Secondly, not being willing (or able) to turn the bike fast only results in the bike going wide if the rider gets in too fast. Your point would be correct if a rider entered a turn so fast that they cannot get the bike turned in time. The reality is that most riders (on their own) are going to set their entry speed according to their notion of how fast they are able to steer. For many turns, your steering rate places an absolute limit on how fast you can enter the turn.

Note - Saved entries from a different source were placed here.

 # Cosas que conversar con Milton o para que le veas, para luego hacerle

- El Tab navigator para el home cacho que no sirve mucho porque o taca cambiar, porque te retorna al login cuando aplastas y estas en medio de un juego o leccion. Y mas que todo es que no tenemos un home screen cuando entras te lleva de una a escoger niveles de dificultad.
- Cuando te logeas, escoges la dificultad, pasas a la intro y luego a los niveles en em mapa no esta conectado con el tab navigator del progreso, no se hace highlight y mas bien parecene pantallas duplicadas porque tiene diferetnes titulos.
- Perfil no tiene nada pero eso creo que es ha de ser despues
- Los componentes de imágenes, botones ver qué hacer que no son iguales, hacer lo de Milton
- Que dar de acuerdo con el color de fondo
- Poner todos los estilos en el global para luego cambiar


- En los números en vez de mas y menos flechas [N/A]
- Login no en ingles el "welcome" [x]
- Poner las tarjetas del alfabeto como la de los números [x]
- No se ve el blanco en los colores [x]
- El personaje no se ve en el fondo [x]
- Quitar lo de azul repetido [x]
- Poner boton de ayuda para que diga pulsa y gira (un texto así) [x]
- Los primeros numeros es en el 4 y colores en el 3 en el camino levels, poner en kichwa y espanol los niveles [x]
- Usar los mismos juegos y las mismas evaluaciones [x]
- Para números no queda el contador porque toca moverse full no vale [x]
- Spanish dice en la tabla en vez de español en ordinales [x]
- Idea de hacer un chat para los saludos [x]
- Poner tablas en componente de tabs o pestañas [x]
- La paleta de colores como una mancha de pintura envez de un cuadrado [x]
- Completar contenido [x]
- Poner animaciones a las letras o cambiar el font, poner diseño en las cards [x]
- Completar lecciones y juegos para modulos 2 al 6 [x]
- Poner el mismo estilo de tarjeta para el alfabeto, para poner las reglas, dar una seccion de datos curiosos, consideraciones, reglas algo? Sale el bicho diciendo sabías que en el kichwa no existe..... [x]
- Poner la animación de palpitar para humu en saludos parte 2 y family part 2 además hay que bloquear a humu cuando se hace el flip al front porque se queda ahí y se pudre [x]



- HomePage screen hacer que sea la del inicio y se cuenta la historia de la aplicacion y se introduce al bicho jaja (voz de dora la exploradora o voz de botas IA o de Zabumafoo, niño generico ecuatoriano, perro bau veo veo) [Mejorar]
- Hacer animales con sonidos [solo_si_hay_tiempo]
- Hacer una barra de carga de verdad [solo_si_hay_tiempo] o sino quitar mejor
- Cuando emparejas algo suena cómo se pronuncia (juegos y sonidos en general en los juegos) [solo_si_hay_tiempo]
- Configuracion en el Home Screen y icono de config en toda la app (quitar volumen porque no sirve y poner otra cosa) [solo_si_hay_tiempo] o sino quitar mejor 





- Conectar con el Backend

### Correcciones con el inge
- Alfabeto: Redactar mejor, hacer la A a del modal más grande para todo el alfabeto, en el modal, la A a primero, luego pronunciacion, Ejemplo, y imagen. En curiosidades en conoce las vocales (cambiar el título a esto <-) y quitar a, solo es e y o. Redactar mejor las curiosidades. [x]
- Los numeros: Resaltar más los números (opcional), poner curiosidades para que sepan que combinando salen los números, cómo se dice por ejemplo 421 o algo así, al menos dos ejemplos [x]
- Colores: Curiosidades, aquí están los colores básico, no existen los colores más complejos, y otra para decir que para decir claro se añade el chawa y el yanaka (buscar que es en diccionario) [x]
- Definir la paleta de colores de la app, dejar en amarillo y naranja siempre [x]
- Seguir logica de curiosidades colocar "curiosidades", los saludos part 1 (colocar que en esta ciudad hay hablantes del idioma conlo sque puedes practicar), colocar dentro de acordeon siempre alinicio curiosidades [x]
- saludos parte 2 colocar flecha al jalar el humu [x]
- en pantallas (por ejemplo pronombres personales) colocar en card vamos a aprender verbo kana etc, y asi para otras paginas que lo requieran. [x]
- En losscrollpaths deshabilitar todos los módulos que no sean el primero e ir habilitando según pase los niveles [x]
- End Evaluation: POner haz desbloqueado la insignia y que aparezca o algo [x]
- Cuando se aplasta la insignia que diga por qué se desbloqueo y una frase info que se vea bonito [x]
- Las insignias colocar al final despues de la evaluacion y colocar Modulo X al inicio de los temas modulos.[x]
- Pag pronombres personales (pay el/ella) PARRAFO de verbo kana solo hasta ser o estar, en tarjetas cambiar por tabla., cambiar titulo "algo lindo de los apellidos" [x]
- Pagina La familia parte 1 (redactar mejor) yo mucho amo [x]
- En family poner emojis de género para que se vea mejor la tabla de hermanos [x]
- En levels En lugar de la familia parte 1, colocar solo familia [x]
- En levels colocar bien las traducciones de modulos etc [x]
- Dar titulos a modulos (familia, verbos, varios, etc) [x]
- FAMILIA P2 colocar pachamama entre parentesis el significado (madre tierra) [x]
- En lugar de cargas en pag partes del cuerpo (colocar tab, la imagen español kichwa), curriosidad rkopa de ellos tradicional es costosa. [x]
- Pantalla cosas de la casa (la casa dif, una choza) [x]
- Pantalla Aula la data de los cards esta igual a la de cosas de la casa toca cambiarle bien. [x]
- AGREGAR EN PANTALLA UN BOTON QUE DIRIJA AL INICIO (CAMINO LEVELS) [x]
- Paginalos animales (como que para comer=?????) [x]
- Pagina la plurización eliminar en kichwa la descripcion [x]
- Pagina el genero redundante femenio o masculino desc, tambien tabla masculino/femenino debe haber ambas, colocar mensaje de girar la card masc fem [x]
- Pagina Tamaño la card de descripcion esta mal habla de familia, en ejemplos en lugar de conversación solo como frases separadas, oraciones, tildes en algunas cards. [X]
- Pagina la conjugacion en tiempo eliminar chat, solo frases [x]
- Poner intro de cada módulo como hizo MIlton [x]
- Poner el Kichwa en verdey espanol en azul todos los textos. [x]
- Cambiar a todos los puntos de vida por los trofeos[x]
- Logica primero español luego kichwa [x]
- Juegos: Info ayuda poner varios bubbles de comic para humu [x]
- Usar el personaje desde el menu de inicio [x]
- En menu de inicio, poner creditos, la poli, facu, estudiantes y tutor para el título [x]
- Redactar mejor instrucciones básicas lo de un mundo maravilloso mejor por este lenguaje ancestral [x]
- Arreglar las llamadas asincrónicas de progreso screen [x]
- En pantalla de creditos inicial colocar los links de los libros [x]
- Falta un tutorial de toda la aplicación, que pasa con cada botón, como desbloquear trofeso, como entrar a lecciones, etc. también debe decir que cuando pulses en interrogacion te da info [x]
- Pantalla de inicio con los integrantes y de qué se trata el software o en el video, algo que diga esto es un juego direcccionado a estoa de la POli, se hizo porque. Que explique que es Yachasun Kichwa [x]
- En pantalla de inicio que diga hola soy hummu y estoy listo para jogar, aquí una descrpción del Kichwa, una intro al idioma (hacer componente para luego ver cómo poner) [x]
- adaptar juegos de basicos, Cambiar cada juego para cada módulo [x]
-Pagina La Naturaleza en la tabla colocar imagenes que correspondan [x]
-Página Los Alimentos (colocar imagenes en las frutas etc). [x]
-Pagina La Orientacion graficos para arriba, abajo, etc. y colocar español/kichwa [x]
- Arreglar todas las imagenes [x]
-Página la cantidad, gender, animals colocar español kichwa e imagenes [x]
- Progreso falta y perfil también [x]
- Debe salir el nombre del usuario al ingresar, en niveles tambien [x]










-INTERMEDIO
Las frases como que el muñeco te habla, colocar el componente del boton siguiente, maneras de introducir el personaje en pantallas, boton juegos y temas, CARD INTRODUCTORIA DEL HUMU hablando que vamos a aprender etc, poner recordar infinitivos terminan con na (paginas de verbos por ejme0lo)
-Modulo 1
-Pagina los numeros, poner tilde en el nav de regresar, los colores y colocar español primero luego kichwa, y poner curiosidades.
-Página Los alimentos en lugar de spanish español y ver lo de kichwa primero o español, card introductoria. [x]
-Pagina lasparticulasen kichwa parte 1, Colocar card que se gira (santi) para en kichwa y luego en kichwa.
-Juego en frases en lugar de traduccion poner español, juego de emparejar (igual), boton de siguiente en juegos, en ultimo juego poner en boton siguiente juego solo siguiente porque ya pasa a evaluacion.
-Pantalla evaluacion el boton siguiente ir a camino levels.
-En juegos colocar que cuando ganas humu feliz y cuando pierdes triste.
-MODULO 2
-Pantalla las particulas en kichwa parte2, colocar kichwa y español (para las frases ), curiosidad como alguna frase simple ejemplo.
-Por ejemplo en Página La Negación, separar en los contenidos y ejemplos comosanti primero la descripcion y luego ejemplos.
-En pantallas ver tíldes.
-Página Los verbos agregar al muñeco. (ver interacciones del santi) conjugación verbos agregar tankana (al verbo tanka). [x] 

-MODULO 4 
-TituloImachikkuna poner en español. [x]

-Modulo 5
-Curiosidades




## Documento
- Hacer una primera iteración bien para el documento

Agreed. I was really trying to K.I.S.S. The less you have to think about the easier it usually is. I could have explained that ideally you (from Keith Code) 2-Step through a turn (keep your eyes 2 steps ahead of where you are).

If we break the turn into parts:
Braking, turn-in, apex & exit

When I'm done braking I should be looking at the apex.
When I'm at the turn-in, I should be looking at the exit.
Basically, your immediate next point in the turn is seen peripherally.
In a sense, looking "through" the turn, not at the exit necessarily.

As far as my point about turning quickly, I think you took the statement out of context. At some point if you're going slow enough . . you can turn on a dime (or the kick stand) :laughing

My main point there is about the depth in which you decide to turn in. You can go in deeper if you can turn the bike quicker, there are limits of course.

Also, my second tip is, watch your speed. I never know if I'm going too fast for a turn until I get a chance to look through it. If I can't see all the way through, I should still be slowing down (or at least maintaining throttle at a slow speed).
 
Thanks for the Replies

Awesome advice guys! I think that I've been in one gear too high and looking too much at what's happening 20 feet in front of my front tire and not through the turn. I appreciate that, as a newb, I was able to ask a honest question and not get my head chewed off.

Back to Mt Hamilton tomorrow for me.